Turley is a strong proponent of both the “public safety
concept,” which was started three years ago when the police,
fire, and buildings and codes were put together in one building
under one commissioner, and the related “whole house” concept,
where calls for service or problems at a particular property
are looked at as a whole and departments like codes and
DSS are brought in for the solution. “We go to neighborhood
meetings, and probably 80-90 percent of the complaints are
DGS [Department of General Services] and code-related,”
says Turley.
Both he and Bruno say they walk the streets themselves several
hours every day, attend neighborhood meetings, and listen
to the residents’ concerns.
Bruno emphasizes follow-through and finding the root cause
of the problem as the most important aspects of problem-
oriented policing. “I can send officers out every day to
pick up trash on a street, and the next day there’ll be
trash on the street until we find out what’s the root cause
of that being there,” he explains, noting that when beat
officers fill out forms reporting problems to other agencies,
the department has also made it their responsibility to
follow up and see that the problems are corrected.

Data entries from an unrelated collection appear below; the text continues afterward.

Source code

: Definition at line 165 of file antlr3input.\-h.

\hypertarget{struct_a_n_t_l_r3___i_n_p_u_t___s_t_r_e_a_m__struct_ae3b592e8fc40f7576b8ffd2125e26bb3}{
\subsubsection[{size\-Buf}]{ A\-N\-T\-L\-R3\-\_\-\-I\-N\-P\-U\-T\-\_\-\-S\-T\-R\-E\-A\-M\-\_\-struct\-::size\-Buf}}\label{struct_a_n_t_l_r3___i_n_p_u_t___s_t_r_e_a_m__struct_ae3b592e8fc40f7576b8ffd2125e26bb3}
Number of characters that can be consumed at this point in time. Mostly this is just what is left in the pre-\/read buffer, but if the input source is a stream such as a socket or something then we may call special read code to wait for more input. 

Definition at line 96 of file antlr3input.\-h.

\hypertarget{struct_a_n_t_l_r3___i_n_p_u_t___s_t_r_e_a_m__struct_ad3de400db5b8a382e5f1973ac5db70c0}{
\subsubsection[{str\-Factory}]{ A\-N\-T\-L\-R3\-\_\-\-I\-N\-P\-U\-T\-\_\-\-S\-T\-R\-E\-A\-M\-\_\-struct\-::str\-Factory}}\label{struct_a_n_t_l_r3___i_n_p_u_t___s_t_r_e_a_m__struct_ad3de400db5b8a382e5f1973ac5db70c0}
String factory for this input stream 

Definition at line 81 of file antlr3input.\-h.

The new leadership is also a strong proponent of the community
prosecution approach and the C.A.B. Though they haven’t
been closely involved with it as of yet, Bruno echoes Soares
when he says the board is important because “jail is only
a temporary solution.”
“What
I would propose and enjoy is that that style of community
prosecution be extended throughout the city,” adds Turley.

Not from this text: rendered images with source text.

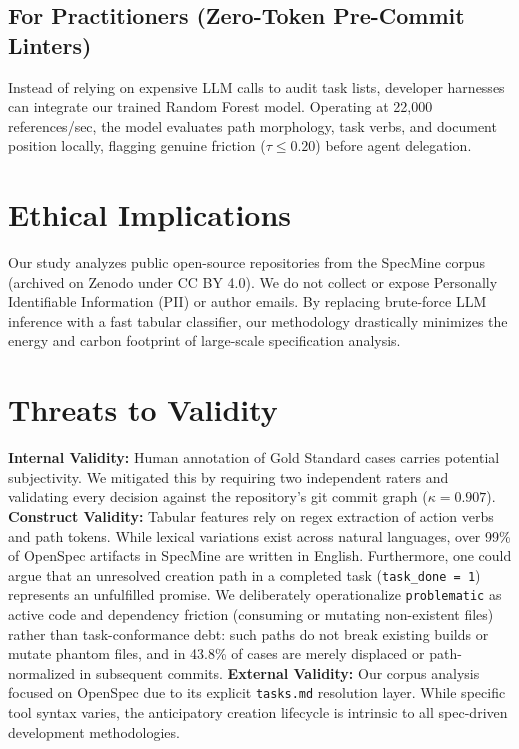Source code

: \documentclass[10pt,conference]{IEEEtran}
\begin{document}
\subsection{For Practitioners (Zero-Token Pre-Commit Linters)}
Instead of relying on expensive LLM calls to audit task lists, developer harnesses can integrate our trained Random Forest model. Operating at 22,000 references/sec, the model evaluates path morphology, task verbs, and document position locally, flagging genuine friction ($\tau \le 0.20$) before agent delegation.

\section{Ethical Implications}
Our study analyzes public open-source repositories from the SpecMine corpus (archived on Zenodo under CC BY 4.0). We do not collect or expose Personally Identifiable Information (PII) or author emails. By replacing brute-force LLM inference with a fast tabular classifier, our methodology drastically minimizes the energy and carbon footprint of large-scale specification analysis.

\section{Threats to Validity}
\textbf{Internal Validity:} Human annotation of Gold Standard cases carries potential subjectivity. We mitigated this by requiring two independent raters and validating every decision against the repository's git commit graph ($\kappa = 0.907$).
\textbf{Construct Validity:} Tabular features rely on regex extraction of action verbs and path tokens. While lexical variations exist across natural languages, over 99\% of OpenSpec artifacts in SpecMine are written in English. Furthermore, one could argue that an unresolved creation path in a completed task (\texttt{task\_done = 1}) represents an unfulfilled promise. We deliberately operationalize \texttt{problematic} as active code and dependency friction (consuming or mutating non-existent files) rather than task-conformance debt: such paths do not break existing builds or mutate phantom files, and in 43.8\% of cases are merely displaced or path-normalized in subsequent commits.
\textbf{External Validity:} Our corpus analysis focused on OpenSpec due to its explicit \texttt{tasks.md} resolution layer. While specific tool syntax varies, the anticipatory creation lifecycle is intrinsic to all spec-driven development methodologies.
\end{document}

“I think it’s a wonderful program.”
Only time will tell, however, if the delicate balance of
relationships and trust that had been forged in Arbor Hill
will continue. Turley and Bruno are clearly uncomfortable
with the idea that the police may not start out with everyone’s
trust. “It’s a perception that’s had by many,” responds
Turley, somewhat defensively, when asked about plans to
address any mistrust that’s there. “I would first ask that
we, the administration, the police department, and the officers
be given the opportunity or the chance to build that trust.”
They also seem a little frustrated, even hurt, at the attention
that has been given to D’Alessandro. “The other officers
that have relationships [with residents], they should be
given a chance [as well],” says Turley. Nonetheless, he
says that D’Alessandro’s approach to building relationships
is “what I want all our police officers to do.”
The residents who have been active in community policing
and prosecution in Arbor Hill and West Hill certainly don’t
want to throw the baby out with the bathwater. Although
many say D’Alessandro will be nearly impossible to replace,
they still have every intention of continuing to work together
with the police department. “There has been a little bit
of slowdown recently, but I have faith,” says Bailey. “We’ve
had a taste of change, we’ve seen the difference, we’ve
see the revitalization of our community. No way in the world
we’re going to sit back and see it slip back. Over my dead
body.”
Smith is forging ahead, helping to organize not only her
block, but neighborhood watches throughout Arbor Hill and
West Hill. Though she is active with the group that is asking
questions about D’Alessandro’s firing, she is making no
prejudgments about the new leadership at the department.
“I just want to see if they are going to rise to the legacy
of effective community policing in Arbor Hill,” she says.
“That’s what everybody is waiting to see. Are they going
to step up to the progress that was made?”
Smith is so far encouraged by her first meeting to discuss
neighborhood watches, held on May 4, and attended by Turley,
Bruno, two community-services officers, and several local
patrolmen and beat officers. “I felt really very pleased
that there was such a good turnout,” she says. “I think
we have made a good start, and we can accomplish a lot working
together.”
“We
think it’s important,” adds Yacob Williams, “that the new
people in those roles are comfortable with us.”